Les archives de la revue Contrepoint disponibles en ligne


« Contrepoint », pionnier du réarmement intellectuel
DR.

En mai 1970 sortait le premier numéro de la revue Contrepoint. Durant cinq années, ce trimestriel a offert un exemple d’intégrité, de rigueur et d’exigence intellectuelle à contrecourant de la doxa soixante-huitarde. Toutes ses archives sont désormais consultables en ligne.


Contrairement aux mousquetaires qui étaient quatre, eux sont trois, Georges Liebert, Patrick Devedjian et Pierre-Marie Dioudonnat. Ils se sont connus à Sciences Po, puis, ensemble, ils ont créé la revue Contrepoint. Le premier numéro paraît en mai 1970, deux ans mois pour mois après le pic des convulsions estudiantines que l’on sait. Il s’agit pour ces trois-là de « réagir face à cette pseudo révolution » qui, se prétendant une « explosion de liberté », allait se traduire dans les faits par « l’appesantissement du conformiste de gauche et d’extrême gauche qui dominait la vie intellectuelle parisienne depuis les lendemains de la guerre ». Et qui la domine encore de nos jours, serait-on tenté d’ajouter.

21 numéros

En cinq années d’existence et vingt et un numéros, la revue trimestrielle, qu’on situera dans la mouvance aronienne, s’il faut absolument la situer, aura été avant tout un sanctuaire, un conservatoire de la pensée libre, un lieu, un carrefour où seules semblaient être de rigueur l’intégrité intellectuelle et la hauteur de vue, exigences mentales que ces temps post-soixante-huitards s’ingéniaient à sacrifier, non sans succès d’ailleurs. Si la filiation aronienne est à affirmer, c’est bien en cela qu’elle doit l’être, Liebert, Devedjian et Dioudonnat ayant fait le choix – iconoclaste à l’époque – d’avoir raison avec Aron plutôt que tort avec Sartre.

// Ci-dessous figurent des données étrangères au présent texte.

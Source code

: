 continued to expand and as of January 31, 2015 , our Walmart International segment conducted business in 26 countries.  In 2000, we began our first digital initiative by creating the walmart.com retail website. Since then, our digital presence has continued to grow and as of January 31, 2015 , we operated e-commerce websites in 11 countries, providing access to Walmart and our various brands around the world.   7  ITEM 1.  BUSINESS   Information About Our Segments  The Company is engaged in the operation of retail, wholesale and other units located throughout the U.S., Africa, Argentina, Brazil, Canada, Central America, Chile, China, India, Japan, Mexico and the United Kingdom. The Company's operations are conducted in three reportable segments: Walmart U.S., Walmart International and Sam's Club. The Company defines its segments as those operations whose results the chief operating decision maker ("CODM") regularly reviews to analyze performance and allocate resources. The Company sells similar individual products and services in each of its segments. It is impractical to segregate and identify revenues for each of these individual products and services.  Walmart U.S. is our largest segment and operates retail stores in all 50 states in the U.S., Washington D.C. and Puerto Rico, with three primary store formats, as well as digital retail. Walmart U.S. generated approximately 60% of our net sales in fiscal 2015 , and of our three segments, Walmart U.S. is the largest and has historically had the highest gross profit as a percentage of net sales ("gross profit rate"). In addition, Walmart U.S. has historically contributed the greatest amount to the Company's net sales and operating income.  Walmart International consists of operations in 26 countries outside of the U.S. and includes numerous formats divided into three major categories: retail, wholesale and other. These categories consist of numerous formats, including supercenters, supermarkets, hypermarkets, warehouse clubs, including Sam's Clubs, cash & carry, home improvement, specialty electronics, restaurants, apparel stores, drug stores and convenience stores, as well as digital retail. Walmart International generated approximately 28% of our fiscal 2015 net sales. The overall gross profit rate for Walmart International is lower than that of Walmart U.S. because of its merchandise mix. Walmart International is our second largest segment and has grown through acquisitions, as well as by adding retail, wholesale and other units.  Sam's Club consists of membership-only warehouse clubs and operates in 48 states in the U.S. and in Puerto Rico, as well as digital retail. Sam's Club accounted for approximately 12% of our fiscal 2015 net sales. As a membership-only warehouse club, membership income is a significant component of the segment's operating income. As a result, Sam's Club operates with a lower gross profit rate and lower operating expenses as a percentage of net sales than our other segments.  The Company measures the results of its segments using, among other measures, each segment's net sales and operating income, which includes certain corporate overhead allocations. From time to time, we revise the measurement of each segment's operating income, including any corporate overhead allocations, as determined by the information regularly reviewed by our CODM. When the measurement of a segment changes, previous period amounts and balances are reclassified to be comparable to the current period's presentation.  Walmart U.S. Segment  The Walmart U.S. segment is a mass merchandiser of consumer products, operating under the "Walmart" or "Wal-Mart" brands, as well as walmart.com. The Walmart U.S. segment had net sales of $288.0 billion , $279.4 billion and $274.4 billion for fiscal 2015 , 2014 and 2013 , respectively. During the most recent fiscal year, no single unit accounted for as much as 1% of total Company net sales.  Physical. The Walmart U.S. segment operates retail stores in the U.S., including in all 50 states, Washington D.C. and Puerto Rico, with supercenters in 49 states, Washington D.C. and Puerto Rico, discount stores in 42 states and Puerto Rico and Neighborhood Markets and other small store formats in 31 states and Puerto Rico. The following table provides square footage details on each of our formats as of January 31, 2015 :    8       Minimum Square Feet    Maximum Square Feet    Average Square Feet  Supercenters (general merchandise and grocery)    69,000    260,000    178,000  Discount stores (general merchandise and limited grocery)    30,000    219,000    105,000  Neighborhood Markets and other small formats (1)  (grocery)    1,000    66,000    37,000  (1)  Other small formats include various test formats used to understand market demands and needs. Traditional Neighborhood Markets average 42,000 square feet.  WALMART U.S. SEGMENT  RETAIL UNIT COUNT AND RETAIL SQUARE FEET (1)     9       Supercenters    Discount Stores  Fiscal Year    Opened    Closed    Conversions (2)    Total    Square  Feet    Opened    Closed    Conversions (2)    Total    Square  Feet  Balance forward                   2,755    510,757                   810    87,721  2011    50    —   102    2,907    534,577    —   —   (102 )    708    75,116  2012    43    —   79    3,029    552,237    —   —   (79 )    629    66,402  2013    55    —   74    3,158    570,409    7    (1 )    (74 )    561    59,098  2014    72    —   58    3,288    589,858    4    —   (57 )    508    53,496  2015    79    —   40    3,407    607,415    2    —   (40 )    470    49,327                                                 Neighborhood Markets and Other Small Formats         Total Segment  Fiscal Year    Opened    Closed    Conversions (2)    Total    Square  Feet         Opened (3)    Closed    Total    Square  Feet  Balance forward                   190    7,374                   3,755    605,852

L’index des quelque cent-soixante auteurs qui ont nourri Contrepoint ces cinq années à tout, pour les gens de ma génération, d’une forme de Panthéon. Ce sont, pour n’en citer que quelques-uns, André Amalric, Philippe Ariès, Raymond Aron bien sûr, Emmanuel Berl, Pierre Chaunu, Pierre Boulez, Jean Daniélou, Jacques Ellul, Alfred Fabre-Luce, Marc Fumaroli, Alfred Grosser, Jean Guitton, Emmanuel Leroy-Ladurie, Simon Leys, Alexandre Soljenitsyne, Manes Sperber, Denis de Rougemont, Pierre Nora, Patrick Modiano…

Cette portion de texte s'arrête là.